Pictures paired with source code:

:::

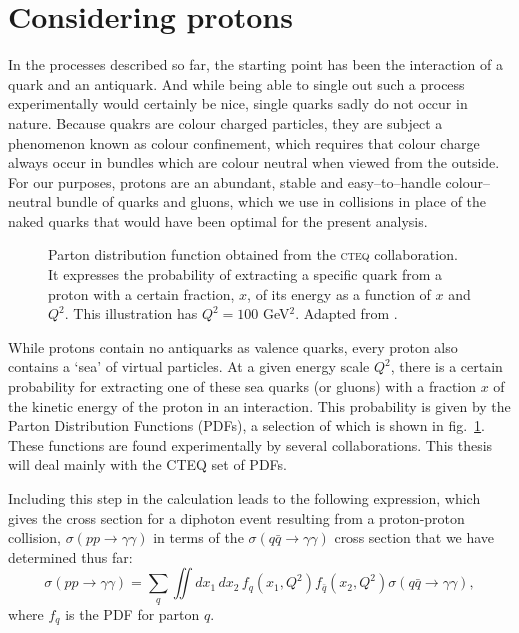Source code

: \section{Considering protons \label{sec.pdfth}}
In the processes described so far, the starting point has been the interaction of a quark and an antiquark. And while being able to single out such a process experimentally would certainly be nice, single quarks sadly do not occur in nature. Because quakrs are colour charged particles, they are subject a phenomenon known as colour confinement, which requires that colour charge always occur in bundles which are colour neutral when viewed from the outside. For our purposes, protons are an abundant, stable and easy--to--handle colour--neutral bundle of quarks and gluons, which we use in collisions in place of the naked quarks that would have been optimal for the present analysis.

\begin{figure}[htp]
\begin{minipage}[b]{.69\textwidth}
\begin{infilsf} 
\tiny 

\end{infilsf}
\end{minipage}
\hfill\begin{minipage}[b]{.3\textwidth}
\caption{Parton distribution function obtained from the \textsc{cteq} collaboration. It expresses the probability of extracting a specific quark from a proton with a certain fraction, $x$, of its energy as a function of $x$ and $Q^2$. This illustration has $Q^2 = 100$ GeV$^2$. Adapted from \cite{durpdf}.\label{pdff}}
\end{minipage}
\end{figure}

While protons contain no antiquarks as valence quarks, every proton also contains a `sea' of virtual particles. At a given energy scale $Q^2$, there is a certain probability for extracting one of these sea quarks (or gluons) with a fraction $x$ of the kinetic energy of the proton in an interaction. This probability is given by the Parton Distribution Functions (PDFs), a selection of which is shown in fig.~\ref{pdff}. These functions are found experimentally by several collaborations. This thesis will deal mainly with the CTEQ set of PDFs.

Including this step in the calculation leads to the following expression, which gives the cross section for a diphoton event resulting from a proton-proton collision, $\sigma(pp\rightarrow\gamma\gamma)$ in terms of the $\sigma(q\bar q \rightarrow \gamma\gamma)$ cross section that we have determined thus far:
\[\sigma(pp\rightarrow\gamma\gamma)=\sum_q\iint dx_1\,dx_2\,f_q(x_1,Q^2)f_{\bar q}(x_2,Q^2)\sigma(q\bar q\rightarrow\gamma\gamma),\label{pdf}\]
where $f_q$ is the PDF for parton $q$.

:::

→ **WHAT YOU HAVE TO DO**
What you return must match the records line for line, with the pictures left out.

→ **OUTPUT BELOW**
Source code

: \section{Considering protons \label{sec.pdfth}}
In the processes described so far, the starting point has been the interaction of a quark and an antiquark. And while being able to single out such a process experimentally would certainly be nice, single quarks sadly do not occur in nature. Because quakrs are colour charged particles, they are subject a phenomenon known as colour confinement, which requires that colour charge always occur in bundles which are colour neutral when viewed from the outside. For our purposes, protons are an abundant, stable and easy--to--handle colour--neutral bundle of quarks and gluons, which we use in collisions in place of the naked quarks that would have been optimal for the present analysis.

\begin{figure}[htp]
\begin{minipage}[b]{.69\textwidth}
\begin{infilsf} 
\tiny 

\end{infilsf}
\end{minipage}
\hfill\begin{minipage}[b]{.3\textwidth}
\caption{Parton distribution function obtained from the \textsc{cteq} collaboration. It expresses the probability of extracting a specific quark from a proton with a certain fraction, $x$, of its energy as a function of $x$ and $Q^2$. This illustration has $Q^2 = 100$ GeV$^2$. Adapted from \cite{durpdf}.\label{pdff}}
\end{minipage}
\end{figure}

While protons contain no antiquarks as valence quarks, every proton also contains a `sea' of virtual particles. At a given energy scale $Q^2$, there is a certain probability for extracting one of these sea quarks (or gluons) with a fraction $x$ of the kinetic energy of the proton in an interaction. This probability is given by the Parton Distribution Functions (PDFs), a selection of which is shown in fig.~\ref{pdff}. These functions are found experimentally by several collaborations. This thesis will deal mainly with the CTEQ set of PDFs.

Including this step in the calculation leads to the following expression, which gives the cross section for a diphoton event resulting from a proton-proton collision, $\sigma(pp\rightarrow\gamma\gamma)$ in terms of the $\sigma(q\bar q \rightarrow \gamma\gamma)$ cross section that we have determined thus far:
\[\sigma(pp\rightarrow\gamma\gamma)=\sum_q\iint dx_1\,dx_2\,f_q(x_1,Q^2)f_{\bar q}(x_2,Q^2)\sigma(q\bar q\rightarrow\gamma\gamma),\label{pdf}\]
where $f_q$ is the PDF for parton $q$.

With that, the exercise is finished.